本発明は、Ti、Nbによる析出強化と、Mnによる変態強化により780MPa以上の高強度化を達成することができる。しかし、Mnは鋼板の組織をバンド状にするため、曲げ性が必要となる場合には、Cr、Mo、V、Bを1種又は2種以上含有させてMnの一部を代替することが好ましい。また、さらに高強度化して980MPa以上とする場合にも、Cr、Mo、V、Bを1種又は2種以上含有させることが有効である。

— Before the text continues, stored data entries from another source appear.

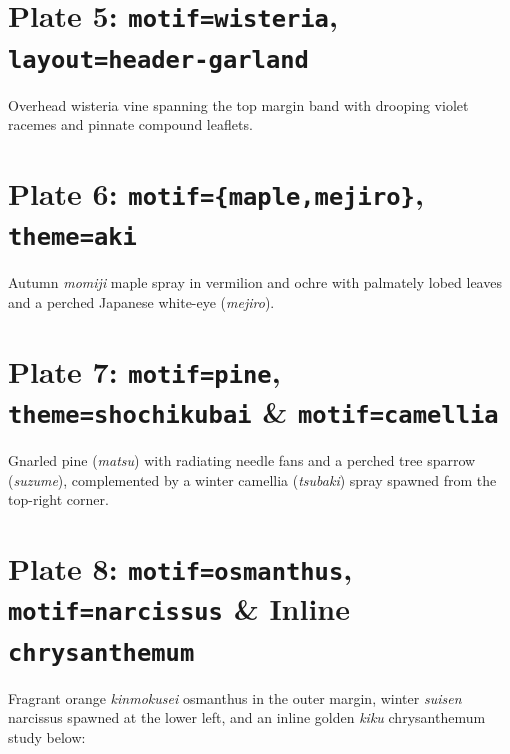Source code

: \documentclass[11pt,a4paper,twoside]{article}
\begin{document}
\section*{Plate 5: \texttt{motif=wisteria}, \texttt{layout=header-garland}}
Overhead wisteria vine spanning the top margin band with drooping violet racemes and pinnate compound leaflets.
\clearpage

\section*{Plate 6: \texttt{motif=\{maple,mejiro\}}, \texttt{theme=aki}}
Autumn \emph{momiji} maple spray in vermilion and ochre with palmately lobed leaves and a perched Japanese white-eye (\emph{mejiro}).
\clearpage

\section*{Plate 7: \texttt{motif=pine}, \texttt{theme=shochikubai} \& \texttt{motif=camellia}}
Gnarled pine (\emph{matsu}) with radiating needle fans and a perched tree sparrow (\emph{suzume}), complemented by a winter camellia (\emph{tsubaki}) spray spawned from the top-right corner.
\clearpage

\section*{Plate 8: \texttt{motif=osmanthus}, \texttt{motif=narcissus} \& Inline \texttt{chrysanthemum}}
Fragrant orange \emph{kinmokusei} osmanthus in the outer margin, winter \emph{suisen} narcissus spawned at the lower left, and an inline golden \emph{kiku} chrysanthemum study below:

\bigskip
\begin{center}
\kachospray[width=0.72\linewidth, height=40mm, motif=chrysanthemum, seed=25, from=left]
\end{center}
\clearpage
\end{document}
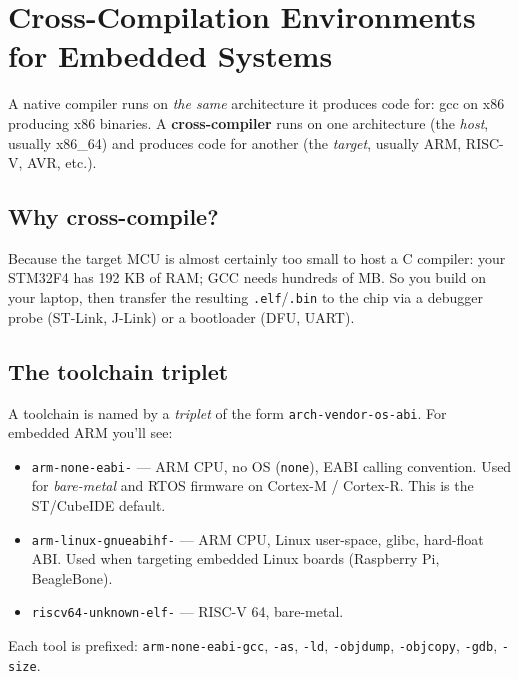 \documentclass[11pt,a4paper]{article}
\begin{document}
\section{Cross-Compilation Environments for Embedded Systems}

A native compiler runs on \emph{the same} architecture it produces code for:
gcc on x86 producing x86 binaries. A \textbf{cross-compiler} runs on one
architecture (the \emph{host}, usually x86\_64) and produces code for another
(the \emph{target}, usually ARM, RISC-V, AVR, etc.).

\subsection{Why cross-compile?}

Because the target MCU is almost certainly too small to host a C compiler:
your STM32F4 has 192 KB of RAM; GCC needs hundreds of MB. So you build on
your laptop, then transfer the resulting \texttt{.elf}/\texttt{.bin} to the
chip via a debugger probe (ST-Link, J-Link) or a bootloader (DFU, UART).

\subsection{The toolchain triplet}

A toolchain is named by a \emph{triplet} of the form
\texttt{arch-vendor-os-abi}. For embedded ARM you'll see:

\begin{itemize}[leftmargin=*]
    \item \texttt{arm-none-eabi-} --- ARM CPU, no OS (\texttt{none}),
    EABI calling convention. Used for \emph{bare-metal} and RTOS firmware on
    Cortex-M / Cortex-R. This is the ST/CubeIDE default.
    \item \texttt{arm-linux-gnueabihf-} --- ARM CPU, Linux user-space,
    glibc, hard-float ABI. Used when targeting embedded Linux boards
    (Raspberry Pi, BeagleBone).
    \item \texttt{riscv64-unknown-elf-} --- RISC-V 64, bare-metal.
\end{itemize}

Each tool is prefixed: \texttt{arm-none-eabi-gcc}, \texttt{-as}, \texttt{-ld},
\texttt{-objdump}, \texttt{-objcopy}, \texttt{-gdb}, \texttt{-size}.
\end{document}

本発明は溶融亜鉛めっきを施すことにより耐食性を兼備させるものであるが、必要に応じて含有させるCuおよび/またはNiは表面に濃化してSiの表面濃化を抑制するため、めっきの濡れ性や合金化処理性を改善する効果を有する。そのためにはCuおよび/またはNiを含有させ、その合計含有量を0.05%以上とすることが好ましい。望ましくは合計含有量で0.10%以上である。それぞれの含有量が1.5%を超えると効果が飽和してコスト増加を招くので、それぞれの含有量は1.5%以下とする。
これらの元素は、硫化物の析出形態を変化させ、曲げ性を改善する作用を有するので、必要に応じて少なくとも1種含有させることができる。過剰に含有させても効果が飽和してコスト増加を招くので、それぞれの含有量を0.050%以下とする。上記作用による効果をより確実を得るには、合計で0.0005%以上含有させることが好ましく、0.0010%以上含有させることがさらに好ましい。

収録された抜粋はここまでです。